*What is being asked:*
Using the word "Languages" as the filter, copy each matching line from the records.

==== Excerpted records

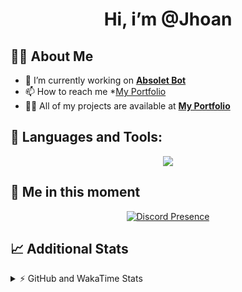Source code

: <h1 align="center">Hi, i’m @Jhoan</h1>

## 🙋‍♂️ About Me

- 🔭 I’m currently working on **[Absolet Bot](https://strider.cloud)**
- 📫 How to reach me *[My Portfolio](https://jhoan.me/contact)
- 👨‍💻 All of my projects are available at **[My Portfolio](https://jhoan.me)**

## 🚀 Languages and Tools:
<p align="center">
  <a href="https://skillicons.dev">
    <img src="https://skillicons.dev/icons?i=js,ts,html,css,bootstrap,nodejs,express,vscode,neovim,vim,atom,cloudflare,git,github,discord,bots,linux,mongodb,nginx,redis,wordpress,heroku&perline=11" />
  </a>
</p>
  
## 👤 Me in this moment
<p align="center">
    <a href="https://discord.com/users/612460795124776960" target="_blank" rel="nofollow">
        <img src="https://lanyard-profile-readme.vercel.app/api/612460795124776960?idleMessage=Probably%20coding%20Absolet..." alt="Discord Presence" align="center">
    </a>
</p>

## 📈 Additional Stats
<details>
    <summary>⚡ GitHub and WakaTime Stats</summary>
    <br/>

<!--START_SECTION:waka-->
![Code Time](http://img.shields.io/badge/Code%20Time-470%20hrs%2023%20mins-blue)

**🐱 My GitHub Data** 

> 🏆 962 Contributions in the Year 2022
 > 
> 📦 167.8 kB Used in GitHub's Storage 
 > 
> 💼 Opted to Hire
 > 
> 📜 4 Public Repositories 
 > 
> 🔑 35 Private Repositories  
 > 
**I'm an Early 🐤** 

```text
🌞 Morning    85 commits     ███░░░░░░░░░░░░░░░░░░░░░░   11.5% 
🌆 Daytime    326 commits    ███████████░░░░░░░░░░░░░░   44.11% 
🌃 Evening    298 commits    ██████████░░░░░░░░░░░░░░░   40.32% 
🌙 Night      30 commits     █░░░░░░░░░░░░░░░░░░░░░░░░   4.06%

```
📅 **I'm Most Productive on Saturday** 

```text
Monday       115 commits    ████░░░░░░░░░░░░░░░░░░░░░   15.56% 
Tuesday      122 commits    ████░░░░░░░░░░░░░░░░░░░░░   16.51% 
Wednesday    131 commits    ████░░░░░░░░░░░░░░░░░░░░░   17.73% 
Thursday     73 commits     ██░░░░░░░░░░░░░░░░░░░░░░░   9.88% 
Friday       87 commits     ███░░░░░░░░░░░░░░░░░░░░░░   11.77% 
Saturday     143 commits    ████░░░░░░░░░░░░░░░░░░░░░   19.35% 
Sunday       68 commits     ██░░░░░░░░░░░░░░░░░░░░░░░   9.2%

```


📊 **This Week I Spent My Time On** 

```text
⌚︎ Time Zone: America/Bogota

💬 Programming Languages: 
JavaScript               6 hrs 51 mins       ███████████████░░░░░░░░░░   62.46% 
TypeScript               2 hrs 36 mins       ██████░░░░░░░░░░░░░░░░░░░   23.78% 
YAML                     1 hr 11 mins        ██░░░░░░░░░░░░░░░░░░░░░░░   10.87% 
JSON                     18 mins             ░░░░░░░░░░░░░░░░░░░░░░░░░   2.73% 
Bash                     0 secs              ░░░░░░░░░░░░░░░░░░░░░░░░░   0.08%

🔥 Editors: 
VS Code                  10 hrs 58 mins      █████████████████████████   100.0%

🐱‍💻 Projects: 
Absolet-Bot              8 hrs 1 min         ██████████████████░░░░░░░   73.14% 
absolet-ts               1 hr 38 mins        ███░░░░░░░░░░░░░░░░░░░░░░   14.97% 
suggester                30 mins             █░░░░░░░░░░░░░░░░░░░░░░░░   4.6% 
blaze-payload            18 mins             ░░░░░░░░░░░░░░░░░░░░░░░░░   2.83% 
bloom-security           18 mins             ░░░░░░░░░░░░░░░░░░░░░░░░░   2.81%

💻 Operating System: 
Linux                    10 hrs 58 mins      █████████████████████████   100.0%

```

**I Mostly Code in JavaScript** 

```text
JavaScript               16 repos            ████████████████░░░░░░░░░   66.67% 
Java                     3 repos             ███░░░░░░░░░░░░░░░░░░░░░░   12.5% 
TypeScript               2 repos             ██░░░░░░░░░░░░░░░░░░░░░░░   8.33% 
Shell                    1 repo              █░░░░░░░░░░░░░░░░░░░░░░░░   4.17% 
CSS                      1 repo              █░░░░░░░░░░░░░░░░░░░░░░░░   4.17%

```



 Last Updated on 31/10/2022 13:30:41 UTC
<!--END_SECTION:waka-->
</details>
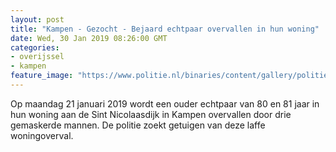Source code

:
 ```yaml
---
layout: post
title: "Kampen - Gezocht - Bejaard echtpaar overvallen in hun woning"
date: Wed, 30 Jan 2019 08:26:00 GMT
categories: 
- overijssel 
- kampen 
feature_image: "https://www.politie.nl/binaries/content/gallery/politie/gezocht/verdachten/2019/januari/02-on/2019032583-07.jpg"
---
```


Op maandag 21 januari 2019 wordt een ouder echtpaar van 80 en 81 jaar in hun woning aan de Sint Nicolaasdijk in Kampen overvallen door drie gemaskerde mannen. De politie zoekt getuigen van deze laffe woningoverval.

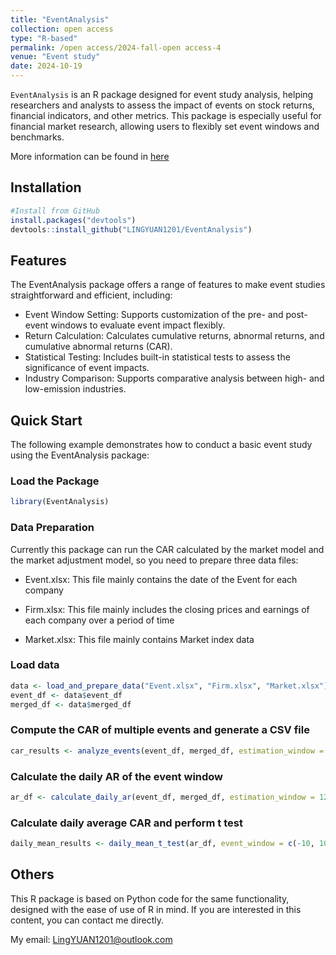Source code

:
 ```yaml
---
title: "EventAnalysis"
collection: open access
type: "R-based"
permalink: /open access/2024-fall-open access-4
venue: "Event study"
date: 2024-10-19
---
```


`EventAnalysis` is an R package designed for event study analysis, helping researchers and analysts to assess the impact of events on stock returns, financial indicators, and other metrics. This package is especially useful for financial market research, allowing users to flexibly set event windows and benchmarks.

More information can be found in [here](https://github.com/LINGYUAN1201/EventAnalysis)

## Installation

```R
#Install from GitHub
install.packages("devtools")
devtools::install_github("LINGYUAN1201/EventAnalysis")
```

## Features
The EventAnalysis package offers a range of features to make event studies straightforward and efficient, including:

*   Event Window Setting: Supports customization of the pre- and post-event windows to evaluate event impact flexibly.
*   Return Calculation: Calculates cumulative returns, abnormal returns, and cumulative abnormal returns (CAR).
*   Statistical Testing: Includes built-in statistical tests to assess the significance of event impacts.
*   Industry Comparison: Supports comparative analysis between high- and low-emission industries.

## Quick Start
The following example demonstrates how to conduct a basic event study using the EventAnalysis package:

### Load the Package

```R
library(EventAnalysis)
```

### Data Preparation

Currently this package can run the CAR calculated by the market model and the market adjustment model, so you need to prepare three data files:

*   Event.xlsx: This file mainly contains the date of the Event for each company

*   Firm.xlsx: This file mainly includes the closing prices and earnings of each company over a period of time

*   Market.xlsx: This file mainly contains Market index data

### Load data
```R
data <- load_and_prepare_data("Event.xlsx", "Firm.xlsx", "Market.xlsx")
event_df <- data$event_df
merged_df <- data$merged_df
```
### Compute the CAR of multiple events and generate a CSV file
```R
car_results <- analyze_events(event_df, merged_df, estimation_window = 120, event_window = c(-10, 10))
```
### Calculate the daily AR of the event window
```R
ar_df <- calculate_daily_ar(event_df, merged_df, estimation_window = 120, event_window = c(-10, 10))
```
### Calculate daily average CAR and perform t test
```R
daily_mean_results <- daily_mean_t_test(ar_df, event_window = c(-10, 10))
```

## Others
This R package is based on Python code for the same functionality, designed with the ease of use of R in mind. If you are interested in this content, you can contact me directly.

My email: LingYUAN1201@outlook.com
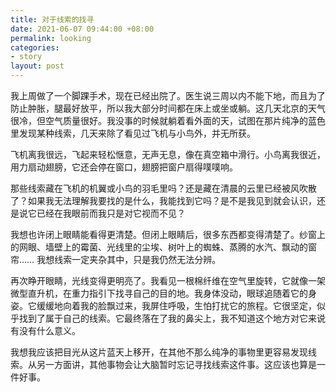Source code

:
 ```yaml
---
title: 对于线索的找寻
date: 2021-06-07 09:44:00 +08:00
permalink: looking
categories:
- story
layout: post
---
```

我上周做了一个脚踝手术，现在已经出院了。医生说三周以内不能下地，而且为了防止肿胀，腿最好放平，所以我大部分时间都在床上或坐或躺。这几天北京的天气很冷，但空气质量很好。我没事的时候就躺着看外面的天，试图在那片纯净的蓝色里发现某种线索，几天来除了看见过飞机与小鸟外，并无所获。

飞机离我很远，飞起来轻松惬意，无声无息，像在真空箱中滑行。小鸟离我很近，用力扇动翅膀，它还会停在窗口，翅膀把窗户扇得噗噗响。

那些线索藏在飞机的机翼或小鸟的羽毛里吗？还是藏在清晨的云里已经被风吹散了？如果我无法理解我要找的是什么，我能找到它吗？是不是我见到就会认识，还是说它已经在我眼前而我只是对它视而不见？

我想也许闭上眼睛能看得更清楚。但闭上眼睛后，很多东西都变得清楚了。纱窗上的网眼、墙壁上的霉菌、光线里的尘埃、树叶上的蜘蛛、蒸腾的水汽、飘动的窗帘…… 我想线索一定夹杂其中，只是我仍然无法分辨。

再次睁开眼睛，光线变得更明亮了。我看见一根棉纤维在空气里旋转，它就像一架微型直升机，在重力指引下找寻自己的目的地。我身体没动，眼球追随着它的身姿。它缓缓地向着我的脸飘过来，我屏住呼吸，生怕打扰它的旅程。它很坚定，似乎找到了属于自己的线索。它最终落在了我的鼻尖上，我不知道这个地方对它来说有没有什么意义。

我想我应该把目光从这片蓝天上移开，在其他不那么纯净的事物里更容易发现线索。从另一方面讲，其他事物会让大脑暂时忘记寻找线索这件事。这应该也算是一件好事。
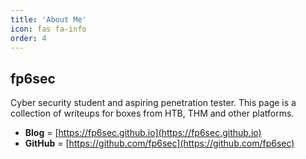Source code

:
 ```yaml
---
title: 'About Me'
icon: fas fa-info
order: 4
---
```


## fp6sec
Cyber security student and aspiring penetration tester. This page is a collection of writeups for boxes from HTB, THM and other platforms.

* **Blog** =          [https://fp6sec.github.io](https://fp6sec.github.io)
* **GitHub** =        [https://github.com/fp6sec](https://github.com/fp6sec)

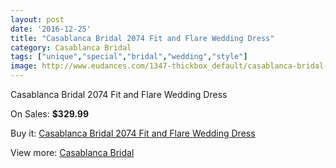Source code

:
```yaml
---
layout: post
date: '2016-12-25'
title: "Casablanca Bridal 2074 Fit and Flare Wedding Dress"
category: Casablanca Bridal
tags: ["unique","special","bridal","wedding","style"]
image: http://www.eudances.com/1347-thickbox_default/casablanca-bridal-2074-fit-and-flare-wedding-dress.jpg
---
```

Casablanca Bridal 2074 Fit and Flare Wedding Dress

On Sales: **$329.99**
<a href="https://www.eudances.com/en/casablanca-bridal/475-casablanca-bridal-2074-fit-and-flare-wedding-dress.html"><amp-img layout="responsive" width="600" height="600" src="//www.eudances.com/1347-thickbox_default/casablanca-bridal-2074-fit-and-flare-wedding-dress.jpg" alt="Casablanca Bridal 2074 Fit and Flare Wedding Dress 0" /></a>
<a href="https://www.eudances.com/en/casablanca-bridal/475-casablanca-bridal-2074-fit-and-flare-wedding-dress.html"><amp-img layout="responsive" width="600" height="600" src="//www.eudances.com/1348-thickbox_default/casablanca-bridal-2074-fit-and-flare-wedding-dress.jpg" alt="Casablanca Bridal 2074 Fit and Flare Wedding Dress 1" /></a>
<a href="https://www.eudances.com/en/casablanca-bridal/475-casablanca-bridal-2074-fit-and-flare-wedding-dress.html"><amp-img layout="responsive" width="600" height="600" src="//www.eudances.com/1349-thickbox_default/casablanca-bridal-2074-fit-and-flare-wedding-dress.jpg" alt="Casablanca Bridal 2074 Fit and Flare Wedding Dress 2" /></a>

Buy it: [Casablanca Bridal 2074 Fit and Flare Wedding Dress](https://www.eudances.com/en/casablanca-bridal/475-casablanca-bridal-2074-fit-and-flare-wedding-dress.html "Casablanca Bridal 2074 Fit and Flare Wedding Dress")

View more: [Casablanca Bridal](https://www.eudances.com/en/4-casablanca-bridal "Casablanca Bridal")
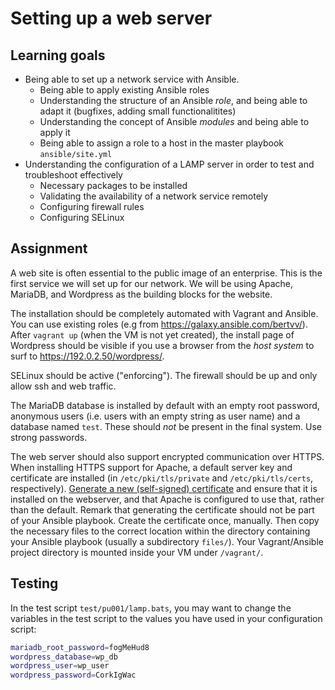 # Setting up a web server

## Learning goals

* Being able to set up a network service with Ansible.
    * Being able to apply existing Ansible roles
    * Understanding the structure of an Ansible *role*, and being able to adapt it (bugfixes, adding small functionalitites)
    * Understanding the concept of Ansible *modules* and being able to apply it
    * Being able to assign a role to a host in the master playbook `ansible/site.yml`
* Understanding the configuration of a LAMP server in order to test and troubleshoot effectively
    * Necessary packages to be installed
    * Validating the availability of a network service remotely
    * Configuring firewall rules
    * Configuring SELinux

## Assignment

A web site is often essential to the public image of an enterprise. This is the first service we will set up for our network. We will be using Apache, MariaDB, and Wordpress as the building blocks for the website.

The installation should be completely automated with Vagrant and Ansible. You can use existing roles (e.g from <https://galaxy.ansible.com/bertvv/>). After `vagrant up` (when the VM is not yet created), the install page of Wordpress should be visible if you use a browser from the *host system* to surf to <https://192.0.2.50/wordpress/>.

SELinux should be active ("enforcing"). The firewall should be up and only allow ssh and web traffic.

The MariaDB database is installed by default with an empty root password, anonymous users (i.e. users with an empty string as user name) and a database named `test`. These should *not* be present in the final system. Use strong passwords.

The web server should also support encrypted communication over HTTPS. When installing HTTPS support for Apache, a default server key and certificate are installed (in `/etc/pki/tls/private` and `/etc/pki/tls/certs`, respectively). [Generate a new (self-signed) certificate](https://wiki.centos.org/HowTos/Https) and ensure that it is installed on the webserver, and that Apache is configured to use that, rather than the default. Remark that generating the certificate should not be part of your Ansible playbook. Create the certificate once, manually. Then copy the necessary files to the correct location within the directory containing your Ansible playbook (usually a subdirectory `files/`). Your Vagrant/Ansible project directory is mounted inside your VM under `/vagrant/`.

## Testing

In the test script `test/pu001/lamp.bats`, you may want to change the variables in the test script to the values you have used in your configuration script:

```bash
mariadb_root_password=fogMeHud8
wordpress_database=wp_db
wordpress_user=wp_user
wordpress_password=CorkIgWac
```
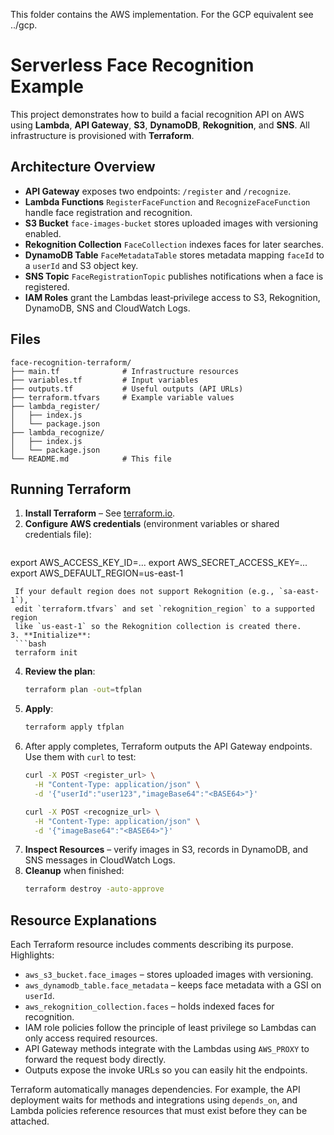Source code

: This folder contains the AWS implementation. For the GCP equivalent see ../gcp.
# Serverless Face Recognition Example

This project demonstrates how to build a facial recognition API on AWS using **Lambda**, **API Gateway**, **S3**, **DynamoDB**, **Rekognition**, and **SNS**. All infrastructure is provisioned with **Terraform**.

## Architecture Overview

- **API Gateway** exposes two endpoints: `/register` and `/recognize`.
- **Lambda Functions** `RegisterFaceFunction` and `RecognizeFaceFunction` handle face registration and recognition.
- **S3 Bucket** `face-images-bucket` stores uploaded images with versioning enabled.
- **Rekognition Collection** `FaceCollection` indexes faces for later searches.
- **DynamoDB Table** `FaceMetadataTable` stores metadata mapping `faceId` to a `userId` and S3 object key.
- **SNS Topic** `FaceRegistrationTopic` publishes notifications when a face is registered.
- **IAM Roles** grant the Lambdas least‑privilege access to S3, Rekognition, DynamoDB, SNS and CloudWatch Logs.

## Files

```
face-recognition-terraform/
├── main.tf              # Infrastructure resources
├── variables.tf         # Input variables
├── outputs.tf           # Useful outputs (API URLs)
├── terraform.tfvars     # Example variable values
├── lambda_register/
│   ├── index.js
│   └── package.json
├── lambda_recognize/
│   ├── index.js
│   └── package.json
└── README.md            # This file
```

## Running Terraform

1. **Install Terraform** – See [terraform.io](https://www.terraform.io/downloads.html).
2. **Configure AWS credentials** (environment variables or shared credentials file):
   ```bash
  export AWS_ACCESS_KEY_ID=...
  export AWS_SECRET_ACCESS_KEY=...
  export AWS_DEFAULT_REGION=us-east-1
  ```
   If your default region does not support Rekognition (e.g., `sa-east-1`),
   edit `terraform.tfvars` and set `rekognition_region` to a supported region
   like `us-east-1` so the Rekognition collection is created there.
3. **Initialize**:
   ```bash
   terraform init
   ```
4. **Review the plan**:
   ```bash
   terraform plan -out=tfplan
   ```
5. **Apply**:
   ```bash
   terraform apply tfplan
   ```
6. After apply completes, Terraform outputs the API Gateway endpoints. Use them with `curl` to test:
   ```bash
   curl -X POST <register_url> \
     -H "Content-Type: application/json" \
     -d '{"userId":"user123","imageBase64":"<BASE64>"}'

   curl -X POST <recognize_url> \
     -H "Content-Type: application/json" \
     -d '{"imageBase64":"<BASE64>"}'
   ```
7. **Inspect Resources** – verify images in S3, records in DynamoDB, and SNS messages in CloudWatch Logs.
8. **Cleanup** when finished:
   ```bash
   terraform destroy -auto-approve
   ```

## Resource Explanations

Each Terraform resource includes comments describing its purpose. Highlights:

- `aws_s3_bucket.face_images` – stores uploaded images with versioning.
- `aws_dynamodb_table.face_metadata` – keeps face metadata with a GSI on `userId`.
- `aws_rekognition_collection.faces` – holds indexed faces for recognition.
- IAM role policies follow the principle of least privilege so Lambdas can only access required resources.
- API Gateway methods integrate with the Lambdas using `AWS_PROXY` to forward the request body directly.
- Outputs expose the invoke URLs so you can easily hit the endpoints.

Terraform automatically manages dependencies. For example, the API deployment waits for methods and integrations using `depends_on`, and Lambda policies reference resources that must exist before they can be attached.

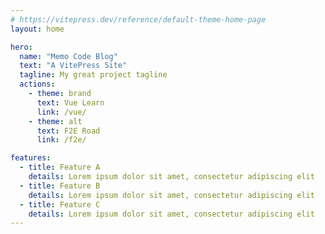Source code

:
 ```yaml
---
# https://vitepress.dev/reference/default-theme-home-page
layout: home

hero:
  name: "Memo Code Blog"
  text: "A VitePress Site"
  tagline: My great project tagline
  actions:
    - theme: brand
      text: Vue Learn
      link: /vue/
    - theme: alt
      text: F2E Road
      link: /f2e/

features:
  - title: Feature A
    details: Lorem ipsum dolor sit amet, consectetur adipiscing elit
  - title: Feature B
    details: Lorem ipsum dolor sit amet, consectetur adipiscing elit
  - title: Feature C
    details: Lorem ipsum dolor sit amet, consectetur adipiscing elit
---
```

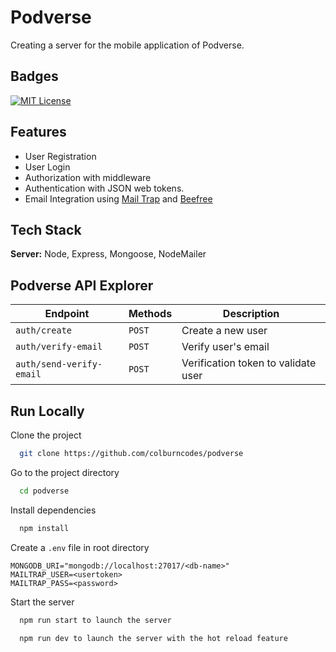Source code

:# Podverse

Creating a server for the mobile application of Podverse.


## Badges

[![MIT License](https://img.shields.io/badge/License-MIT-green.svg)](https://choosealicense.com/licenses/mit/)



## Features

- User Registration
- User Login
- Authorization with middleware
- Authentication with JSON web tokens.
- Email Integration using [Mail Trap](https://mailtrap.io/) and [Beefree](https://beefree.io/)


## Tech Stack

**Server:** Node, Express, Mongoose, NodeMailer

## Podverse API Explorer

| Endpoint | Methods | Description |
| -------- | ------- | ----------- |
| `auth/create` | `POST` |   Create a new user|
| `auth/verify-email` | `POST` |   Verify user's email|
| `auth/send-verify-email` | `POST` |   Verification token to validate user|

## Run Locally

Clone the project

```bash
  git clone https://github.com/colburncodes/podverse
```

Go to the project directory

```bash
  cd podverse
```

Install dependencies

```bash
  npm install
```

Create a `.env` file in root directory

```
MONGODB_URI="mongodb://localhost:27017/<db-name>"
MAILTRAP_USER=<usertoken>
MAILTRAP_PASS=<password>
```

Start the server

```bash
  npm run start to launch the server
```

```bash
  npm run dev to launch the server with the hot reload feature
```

========

*Written solution:*
## 🚀 Languages and Tools:
💬 Programming Languages: 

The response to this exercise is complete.